▶ Exercise material

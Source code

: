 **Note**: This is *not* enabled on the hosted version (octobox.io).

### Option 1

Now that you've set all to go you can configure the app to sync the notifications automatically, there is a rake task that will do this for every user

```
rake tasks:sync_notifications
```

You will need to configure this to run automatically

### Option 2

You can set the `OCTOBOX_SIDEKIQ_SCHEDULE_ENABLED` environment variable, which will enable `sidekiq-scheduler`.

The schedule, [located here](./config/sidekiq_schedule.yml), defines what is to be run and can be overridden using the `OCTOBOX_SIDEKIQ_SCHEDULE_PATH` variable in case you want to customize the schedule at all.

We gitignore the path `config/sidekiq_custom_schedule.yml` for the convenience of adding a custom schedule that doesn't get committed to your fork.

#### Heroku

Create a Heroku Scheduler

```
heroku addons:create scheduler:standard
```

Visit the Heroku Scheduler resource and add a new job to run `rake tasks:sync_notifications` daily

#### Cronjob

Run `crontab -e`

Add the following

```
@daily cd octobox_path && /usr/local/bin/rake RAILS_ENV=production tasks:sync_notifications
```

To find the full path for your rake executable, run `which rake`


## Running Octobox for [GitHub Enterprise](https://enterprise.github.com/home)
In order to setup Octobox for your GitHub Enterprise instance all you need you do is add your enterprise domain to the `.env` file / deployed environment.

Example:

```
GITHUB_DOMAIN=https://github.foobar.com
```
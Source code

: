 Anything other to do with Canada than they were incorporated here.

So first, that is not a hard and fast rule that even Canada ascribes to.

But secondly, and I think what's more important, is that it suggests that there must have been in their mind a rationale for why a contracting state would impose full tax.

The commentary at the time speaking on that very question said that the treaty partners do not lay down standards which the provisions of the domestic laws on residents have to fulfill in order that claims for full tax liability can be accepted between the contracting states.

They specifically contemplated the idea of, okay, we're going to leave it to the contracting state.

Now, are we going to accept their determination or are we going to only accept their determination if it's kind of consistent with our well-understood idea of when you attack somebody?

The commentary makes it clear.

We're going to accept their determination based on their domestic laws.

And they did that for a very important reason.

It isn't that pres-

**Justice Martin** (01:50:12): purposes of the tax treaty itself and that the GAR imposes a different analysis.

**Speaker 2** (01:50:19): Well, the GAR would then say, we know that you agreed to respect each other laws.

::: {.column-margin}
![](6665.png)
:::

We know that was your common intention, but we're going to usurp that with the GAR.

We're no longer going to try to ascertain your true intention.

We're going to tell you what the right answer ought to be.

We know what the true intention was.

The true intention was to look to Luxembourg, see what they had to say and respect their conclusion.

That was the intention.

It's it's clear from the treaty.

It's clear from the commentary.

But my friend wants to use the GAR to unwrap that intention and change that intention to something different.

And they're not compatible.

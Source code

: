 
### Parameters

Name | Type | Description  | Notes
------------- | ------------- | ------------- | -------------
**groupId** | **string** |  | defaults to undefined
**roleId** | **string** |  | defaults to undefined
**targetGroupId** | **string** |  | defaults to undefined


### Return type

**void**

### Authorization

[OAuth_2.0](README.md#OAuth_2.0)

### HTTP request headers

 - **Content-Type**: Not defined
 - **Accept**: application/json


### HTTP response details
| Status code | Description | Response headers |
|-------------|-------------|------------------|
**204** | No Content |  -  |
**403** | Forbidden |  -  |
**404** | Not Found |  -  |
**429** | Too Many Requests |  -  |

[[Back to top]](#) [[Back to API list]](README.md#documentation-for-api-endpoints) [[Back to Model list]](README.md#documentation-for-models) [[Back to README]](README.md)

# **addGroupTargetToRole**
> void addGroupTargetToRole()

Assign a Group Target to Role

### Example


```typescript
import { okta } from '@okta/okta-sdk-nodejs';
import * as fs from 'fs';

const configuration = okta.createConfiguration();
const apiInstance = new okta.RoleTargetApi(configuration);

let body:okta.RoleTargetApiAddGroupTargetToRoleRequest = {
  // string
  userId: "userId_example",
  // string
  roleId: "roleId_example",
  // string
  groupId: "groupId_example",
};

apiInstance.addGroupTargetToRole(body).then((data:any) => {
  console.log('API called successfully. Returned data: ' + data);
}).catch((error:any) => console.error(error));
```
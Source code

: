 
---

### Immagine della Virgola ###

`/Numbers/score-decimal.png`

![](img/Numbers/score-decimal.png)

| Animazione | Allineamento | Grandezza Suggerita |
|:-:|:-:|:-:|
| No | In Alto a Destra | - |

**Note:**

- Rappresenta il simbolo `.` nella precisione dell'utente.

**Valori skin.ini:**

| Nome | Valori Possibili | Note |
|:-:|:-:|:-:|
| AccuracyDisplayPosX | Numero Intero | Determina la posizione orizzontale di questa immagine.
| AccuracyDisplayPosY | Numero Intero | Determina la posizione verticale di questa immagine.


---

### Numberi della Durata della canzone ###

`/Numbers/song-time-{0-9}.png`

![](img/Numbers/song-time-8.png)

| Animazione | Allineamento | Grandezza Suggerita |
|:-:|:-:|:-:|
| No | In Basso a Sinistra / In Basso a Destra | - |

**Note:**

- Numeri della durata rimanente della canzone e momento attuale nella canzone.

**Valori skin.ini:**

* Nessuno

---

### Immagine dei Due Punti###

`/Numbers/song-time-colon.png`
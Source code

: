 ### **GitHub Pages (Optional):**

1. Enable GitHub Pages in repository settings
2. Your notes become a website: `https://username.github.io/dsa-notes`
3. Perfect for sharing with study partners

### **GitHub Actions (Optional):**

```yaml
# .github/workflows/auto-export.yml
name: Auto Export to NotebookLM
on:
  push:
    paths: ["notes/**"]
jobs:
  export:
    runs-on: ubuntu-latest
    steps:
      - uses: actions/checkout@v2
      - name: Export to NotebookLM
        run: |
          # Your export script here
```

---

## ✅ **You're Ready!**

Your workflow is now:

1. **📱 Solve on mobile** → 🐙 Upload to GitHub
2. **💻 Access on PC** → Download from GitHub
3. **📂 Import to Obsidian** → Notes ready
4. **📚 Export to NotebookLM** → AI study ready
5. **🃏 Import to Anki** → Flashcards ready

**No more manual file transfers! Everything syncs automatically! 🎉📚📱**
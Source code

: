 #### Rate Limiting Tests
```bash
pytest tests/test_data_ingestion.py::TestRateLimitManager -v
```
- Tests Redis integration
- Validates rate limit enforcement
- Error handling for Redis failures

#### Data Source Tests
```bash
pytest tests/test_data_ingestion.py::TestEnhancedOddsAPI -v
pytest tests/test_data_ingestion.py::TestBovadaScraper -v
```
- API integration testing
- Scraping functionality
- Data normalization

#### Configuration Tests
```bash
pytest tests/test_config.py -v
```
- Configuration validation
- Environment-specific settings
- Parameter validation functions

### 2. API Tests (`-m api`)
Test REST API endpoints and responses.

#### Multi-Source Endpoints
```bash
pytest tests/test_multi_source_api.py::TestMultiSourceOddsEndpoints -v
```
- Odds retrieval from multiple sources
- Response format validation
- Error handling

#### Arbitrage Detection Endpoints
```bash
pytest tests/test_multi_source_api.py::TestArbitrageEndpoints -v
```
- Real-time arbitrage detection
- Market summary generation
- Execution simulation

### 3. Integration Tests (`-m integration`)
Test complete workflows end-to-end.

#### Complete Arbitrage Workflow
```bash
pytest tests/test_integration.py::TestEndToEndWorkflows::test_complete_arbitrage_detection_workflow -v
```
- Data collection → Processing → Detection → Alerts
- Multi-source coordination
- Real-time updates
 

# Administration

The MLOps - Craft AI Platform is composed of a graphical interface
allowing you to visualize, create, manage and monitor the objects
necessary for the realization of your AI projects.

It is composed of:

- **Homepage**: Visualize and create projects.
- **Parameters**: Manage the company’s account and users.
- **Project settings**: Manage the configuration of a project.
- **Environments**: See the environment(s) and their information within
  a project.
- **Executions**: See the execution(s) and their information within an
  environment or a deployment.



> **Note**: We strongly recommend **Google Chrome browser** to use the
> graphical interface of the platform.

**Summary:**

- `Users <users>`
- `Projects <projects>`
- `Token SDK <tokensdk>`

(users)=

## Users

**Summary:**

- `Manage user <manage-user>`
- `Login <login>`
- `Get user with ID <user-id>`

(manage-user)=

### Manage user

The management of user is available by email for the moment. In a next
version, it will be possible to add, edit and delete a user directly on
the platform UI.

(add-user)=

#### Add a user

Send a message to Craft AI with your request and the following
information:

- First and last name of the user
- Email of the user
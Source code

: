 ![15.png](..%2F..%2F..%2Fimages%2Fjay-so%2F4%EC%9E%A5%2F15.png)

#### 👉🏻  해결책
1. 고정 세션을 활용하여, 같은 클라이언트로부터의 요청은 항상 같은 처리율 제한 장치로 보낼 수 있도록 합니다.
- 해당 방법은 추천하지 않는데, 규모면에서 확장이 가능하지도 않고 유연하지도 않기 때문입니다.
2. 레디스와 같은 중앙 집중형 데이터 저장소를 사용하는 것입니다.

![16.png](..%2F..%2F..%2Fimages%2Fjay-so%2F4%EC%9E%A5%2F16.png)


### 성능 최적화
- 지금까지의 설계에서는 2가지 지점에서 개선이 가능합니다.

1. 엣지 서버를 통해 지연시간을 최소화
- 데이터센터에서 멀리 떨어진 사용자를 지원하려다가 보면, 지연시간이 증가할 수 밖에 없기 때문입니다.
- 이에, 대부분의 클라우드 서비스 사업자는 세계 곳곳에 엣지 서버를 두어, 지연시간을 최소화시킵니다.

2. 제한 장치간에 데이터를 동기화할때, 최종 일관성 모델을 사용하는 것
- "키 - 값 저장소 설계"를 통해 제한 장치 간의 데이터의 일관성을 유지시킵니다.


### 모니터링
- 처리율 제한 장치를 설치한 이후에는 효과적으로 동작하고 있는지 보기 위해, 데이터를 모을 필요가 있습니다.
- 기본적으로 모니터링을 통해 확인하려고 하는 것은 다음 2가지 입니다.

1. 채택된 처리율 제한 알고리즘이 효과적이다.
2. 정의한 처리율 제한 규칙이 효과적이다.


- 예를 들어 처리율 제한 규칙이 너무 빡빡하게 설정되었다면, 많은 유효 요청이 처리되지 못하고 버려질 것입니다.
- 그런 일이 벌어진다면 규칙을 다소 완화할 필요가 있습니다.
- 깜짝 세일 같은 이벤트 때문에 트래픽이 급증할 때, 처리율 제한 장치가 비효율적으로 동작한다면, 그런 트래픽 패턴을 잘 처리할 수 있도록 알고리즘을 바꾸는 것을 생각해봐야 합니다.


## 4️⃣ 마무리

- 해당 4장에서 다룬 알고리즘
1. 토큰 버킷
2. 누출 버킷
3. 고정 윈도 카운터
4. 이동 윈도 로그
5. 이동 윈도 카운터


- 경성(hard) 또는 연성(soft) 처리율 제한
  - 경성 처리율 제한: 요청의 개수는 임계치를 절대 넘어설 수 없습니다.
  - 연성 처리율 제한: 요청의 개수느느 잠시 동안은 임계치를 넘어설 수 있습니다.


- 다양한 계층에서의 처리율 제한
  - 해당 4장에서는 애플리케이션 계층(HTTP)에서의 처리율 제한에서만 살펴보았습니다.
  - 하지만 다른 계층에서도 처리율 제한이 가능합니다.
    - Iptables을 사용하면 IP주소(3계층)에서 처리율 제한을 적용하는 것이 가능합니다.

▶ What you should do
Check each line of the entries for the string "settings". Copy the lines that have it.

▶ Solution for this exercise
1. Enable GitHub Pages in repository settings
- Environment-specific settings
- **Project settings**: Manage the configuration of a project.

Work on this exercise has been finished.